When you first buy shoes, these naturally come with a layer of foam that can be removed. Some high-end shoe brands have the insoles glued on the bottom. Removable or not, this foam cradles the foot from the brutality of everyday walking and supports the body’s entire weight. Constant pressure wears this thick foam layer down to a thin vestige.
One need not be surprised when a well-worn shoe’s factory-built insole ends up being squashed due to normal use. Oh, before I forget: a thinning insole can cause pain in the back, legs, and feet due to improper walking. It would be a waste to throw a good pair of shoes away just because of a worn-out insole.
Fortunately, things called orthotic insoles now exist to remedy this problem. They provide a new, thick layer with additional support for the feet – bringing an otherwise worn-out shoe back to life. These can be cut to fit certain shoe sizes, but insoles for large shoes simply need to be put in.
There are a lot of brands available in the market like Burlington, Tuli’s, and Dr. Scholl’s, but I have a personal preference for Profoot insoles. They are available at True Value hardware stores in major malls, starting from P300 up to P700 per pair. Profoot insoles are designed to give maximum support to the feet and provide relief from foot ailments such as plantar fascitis and heel pain. Today’s post features four Profoot products I use, and how they fare.
Before I proceed, here’s a clarification which I took from the Profoot website. (Emphases mine.)
The difference between an insole and an insert is that:
- An insole covers the full length of your shoe, and can replace the insole your shoe came with.
- An insert covers only part of your shoes’ insole and can be ¾ length or ½ length to address a particular area of the foot.

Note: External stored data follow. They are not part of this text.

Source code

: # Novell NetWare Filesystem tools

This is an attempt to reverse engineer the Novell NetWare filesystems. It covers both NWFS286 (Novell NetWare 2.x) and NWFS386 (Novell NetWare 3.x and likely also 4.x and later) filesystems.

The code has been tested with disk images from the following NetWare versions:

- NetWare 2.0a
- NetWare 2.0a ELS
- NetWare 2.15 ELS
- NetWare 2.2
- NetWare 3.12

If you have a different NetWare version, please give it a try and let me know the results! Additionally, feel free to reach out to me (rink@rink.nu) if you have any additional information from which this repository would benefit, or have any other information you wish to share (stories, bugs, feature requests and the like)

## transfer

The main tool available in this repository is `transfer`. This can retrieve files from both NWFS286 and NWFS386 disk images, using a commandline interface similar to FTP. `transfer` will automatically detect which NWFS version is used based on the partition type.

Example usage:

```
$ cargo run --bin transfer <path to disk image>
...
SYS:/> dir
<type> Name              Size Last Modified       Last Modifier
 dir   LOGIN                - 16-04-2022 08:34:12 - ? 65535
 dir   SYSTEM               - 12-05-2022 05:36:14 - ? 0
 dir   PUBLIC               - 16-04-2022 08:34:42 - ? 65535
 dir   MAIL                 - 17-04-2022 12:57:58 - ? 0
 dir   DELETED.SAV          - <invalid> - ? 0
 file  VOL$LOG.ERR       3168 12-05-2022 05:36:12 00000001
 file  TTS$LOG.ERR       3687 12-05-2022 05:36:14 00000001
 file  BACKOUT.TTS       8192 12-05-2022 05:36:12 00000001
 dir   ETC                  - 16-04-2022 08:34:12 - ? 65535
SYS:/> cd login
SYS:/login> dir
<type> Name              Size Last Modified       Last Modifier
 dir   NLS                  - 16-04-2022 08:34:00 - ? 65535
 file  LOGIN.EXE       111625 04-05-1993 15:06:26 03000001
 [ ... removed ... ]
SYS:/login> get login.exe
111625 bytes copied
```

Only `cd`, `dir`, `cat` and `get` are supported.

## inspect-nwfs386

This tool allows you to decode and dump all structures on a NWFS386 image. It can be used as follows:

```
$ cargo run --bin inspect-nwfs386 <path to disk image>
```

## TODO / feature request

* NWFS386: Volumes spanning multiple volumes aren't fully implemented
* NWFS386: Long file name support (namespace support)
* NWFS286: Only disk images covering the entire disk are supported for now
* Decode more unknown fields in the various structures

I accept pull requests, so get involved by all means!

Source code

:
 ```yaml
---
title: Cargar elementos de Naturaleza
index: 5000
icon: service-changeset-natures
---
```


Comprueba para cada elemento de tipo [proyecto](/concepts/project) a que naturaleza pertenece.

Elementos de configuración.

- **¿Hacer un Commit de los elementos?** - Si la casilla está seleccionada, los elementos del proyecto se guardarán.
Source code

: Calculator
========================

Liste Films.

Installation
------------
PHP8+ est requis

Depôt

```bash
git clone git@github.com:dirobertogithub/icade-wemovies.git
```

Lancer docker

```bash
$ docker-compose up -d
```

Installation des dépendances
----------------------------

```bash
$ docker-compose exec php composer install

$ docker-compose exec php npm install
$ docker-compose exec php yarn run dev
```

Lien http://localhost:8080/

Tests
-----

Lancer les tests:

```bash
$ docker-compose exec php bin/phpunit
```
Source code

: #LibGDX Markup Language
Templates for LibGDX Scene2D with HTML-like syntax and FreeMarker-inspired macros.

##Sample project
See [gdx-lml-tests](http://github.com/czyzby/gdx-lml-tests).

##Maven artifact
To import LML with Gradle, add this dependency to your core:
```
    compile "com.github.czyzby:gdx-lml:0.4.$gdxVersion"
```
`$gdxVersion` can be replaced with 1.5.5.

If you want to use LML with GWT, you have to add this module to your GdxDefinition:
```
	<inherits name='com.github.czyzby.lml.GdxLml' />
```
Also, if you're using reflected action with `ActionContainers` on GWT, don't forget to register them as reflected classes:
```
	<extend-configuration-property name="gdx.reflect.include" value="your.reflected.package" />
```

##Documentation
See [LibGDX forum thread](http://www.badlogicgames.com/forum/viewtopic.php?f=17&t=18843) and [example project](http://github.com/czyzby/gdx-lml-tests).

First up on the list if the Profoot 2oz. Miracle Custom Molding Insoles. Its claim to fame is its two-layer design: the light blue front section molds exactly to the front part of the feet, while the dark blue back section supports and stabilizes the heel. I simply put it in my shoes for the day, and it “disappears” after an hour of wear – while adapting to my feet with every step.
I first used this in a pair of rubber shoes, and they do offer adequate support compared to the pair’s factory-supplied insoles. When the pair broke down after years of service, I then transferred the molding insoles to my signature pair of brown chukka boots seen in this entry – where they are functioning until now.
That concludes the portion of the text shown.